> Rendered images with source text
-- Opening Marker --

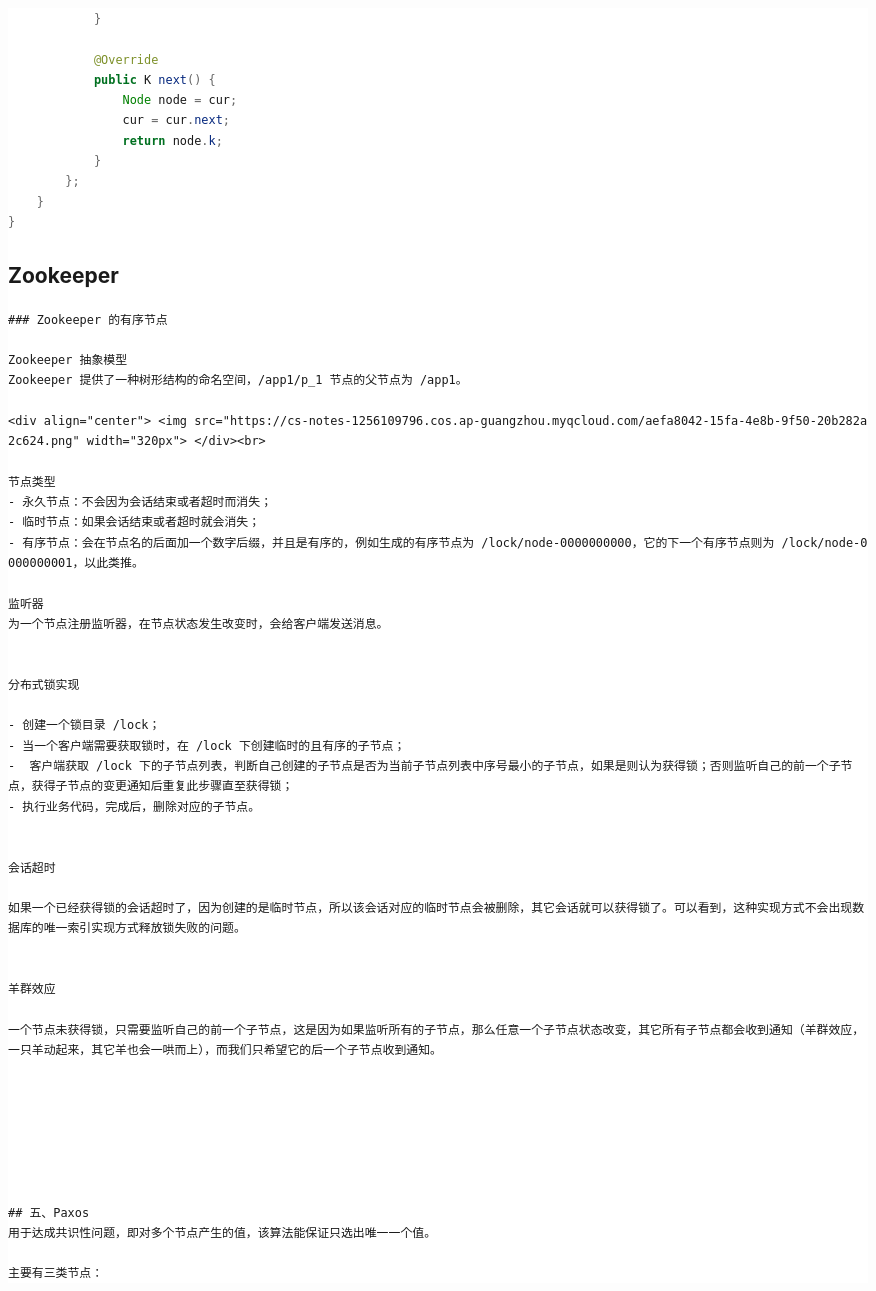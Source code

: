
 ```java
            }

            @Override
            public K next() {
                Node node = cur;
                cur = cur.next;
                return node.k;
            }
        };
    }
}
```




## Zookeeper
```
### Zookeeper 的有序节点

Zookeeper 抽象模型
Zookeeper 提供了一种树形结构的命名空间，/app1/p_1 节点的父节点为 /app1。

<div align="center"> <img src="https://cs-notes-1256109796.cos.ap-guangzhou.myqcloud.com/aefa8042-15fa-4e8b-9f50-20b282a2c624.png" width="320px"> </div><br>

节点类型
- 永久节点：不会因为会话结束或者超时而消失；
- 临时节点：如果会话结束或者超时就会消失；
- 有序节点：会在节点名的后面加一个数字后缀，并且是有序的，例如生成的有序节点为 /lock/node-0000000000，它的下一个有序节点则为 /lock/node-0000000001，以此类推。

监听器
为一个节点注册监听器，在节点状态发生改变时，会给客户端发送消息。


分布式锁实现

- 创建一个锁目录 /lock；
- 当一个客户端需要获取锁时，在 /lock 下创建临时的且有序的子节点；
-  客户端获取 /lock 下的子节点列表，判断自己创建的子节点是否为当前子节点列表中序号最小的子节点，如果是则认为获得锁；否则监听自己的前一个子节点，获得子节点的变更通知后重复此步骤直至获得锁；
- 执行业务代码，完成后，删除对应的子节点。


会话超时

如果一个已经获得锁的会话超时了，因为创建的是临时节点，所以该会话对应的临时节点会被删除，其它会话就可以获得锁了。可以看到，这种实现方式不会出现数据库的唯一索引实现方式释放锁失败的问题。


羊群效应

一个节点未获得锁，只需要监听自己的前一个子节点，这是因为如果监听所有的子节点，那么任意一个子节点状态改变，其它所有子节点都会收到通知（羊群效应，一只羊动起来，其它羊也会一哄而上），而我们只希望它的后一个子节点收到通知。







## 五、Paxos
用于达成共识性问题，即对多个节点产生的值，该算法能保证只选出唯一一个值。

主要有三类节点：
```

-- Closing Marker --

> WHAT YOU HAVE TO DO
Identify the lines in the entries that hold "node" and return each one.

> RESULT OF THIS TASK
                Node node = cur;
                return node.k;
- 有序节点：会在节点名的后面加一个数字后缀，并且是有序的，例如生成的有序节点为 /lock/node-0000000000，它的下一个有序节点则为 /lock/node-0000000001，以此类推。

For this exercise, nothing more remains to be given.